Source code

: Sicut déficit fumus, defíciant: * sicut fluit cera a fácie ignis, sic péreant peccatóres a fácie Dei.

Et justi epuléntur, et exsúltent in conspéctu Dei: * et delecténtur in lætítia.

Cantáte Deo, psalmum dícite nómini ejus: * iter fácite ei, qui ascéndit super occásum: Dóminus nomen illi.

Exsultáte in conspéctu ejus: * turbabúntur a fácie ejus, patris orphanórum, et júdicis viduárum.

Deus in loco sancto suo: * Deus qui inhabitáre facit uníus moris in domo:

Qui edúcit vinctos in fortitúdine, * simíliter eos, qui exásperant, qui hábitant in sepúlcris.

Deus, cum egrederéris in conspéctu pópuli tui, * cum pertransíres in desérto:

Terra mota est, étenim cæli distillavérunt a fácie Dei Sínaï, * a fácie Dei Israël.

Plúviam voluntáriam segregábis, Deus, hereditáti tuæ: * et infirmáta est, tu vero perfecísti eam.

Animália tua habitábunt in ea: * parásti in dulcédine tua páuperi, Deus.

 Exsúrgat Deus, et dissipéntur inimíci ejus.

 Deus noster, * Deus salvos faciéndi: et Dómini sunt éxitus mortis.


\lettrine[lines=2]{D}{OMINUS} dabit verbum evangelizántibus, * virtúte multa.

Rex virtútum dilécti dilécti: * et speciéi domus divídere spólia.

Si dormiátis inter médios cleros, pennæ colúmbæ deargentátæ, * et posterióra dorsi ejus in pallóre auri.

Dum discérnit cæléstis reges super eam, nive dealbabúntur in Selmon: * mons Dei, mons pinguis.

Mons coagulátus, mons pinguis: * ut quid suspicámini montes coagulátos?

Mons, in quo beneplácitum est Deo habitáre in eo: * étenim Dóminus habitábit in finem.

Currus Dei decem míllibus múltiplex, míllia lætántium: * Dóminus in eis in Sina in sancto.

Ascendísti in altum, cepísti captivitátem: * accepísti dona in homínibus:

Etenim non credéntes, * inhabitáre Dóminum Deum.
━━━
What is required ▸ Only the lines from the one containing "Deus in loco" through the end of the material should be copied, exactly as they stand; please keep both ends.

Answer to this exercise ▸
Deus in loco sancto suo: * Deus qui inhabitáre facit uníus moris in domo:

Qui edúcit vinctos in fortitúdine, * simíliter eos, qui exásperant, qui hábitant in sepúlcris.

Deus, cum egrederéris in conspéctu pópuli tui, * cum pertransíres in desérto:

Terra mota est, étenim cæli distillavérunt a fácie Dei Sínaï, * a fácie Dei Israël.

Plúviam voluntáriam segregábis, Deus, hereditáti tuæ: * et infirmáta est, tu vero perfecísti eam.

Animália tua habitábunt in ea: * parásti in dulcédine tua páuperi, Deus.

 Exsúrgat Deus, et dissipéntur inimíci ejus.

 Deus noster, * Deus salvos faciéndi: et Dómini sunt éxitus mortis.


\lettrine[lines=2]{D}{OMINUS} dabit verbum evangelizántibus, * virtúte multa.

Rex virtútum dilécti dilécti: * et speciéi domus divídere spólia.

Si dormiátis inter médios cleros, pennæ colúmbæ deargentátæ, * et posterióra dorsi ejus in pallóre auri.

Dum discérnit cæléstis reges super eam, nive dealbabúntur in Selmon: * mons Dei, mons pinguis.

Mons coagulátus, mons pinguis: * ut quid suspicámini montes coagulátos?

Mons, in quo beneplácitum est Deo habitáre in eo: * étenim Dóminus habitábit in finem.

Currus Dei decem míllibus múltiplex, míllia lætántium: * Dóminus in eis in Sina in sancto.

Ascendísti in altum, cepísti captivitátem: * accepísti dona in homínibus:

Etenim non credéntes, * inhabitáre Dóminum Deum.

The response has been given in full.